After completing my bachelor’s degree in computer science, I worked as a software engineer at Citi focused on the data warehouse used to build models and support scalable data modeling. Then, I completed a master’s degree in data science and worked as both a software engineer and data scientist. All of this is interrelated as data engineering and machine learning engineering are really just part of software engineering – typically, the software engineer will be focused on the application or UI or full-stack tasks, whereas the machine engineer and data engineer are more focused on the data and model, respectively.

How does Walmart Global Tech fit into Walmart overall?

Walmart Global Tech works on cutting-edge technologies that create unique and innovative experiences for our associates, customers and members across Walmart, Sam’s Club and Walmart International. We solve the myriad challenges that every retailer faces, whether it’s dealing with suppliers, distribution, ordering, innovation, shopping experience, or after-sales service.
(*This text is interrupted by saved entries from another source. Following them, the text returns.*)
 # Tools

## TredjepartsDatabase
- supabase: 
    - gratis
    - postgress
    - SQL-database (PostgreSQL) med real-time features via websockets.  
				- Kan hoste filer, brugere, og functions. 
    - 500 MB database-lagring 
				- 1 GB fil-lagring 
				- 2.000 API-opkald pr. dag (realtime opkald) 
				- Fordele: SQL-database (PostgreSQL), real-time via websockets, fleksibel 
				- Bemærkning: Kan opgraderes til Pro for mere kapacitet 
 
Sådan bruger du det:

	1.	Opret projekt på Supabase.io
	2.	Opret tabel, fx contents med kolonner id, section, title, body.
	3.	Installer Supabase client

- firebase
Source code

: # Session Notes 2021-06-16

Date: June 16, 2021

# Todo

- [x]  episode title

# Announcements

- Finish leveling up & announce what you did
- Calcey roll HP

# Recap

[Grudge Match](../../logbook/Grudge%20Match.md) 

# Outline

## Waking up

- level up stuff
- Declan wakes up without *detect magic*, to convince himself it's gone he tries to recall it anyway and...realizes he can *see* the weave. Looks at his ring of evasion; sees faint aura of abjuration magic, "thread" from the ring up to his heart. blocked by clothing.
The one commonality across all of these is that they all benefit from technology.

You oversee both data engineering and machine learning – any lessons for others in terms of the benefits of structuring the organization this way? This must give you a unique vantage point on data-centric AI, per your recent blog

In other companies, these functions are often separated in different organizations. My own experience is that if we can combine the different roles – particularly the data scientists, the research scientists, data engineers, machine learning engineers, and software engineers – in one team, it can speed up product development. Since most of the domains require specialized knowledge, combining many different roles into one team can also help bring new innovative ideas to the product.

How do you think about the build-versus-buy calculus when it comes to ML platforms? 

For MLOps platforms, which is obviously a new area, it varies – it’s not as simple as saying we have one tech stack that we follow every time. What we do is approach these decisions based on requirements – then we make sure that each component will be easy to replace or rebuild, so down the road we don’t have to rebuild the whole thing just because one component no longer fits our needs.

What types of models is Walmart Global Tech deploying into production and why? 

It depends on the area, requirements, and end-customers. At the outset, I always start with the question: do we need machine learning at all to solve this problem, or is there an easier way to fix it that we should implement instead? If machine learning is necessary, then it’s often much easier and better to pick a simple model like regression or linear regression to ensure good performance. We leverage those types of models for base cases. When there is a good existing model to use, we often will adapt or use it – like BERT for natural language processing.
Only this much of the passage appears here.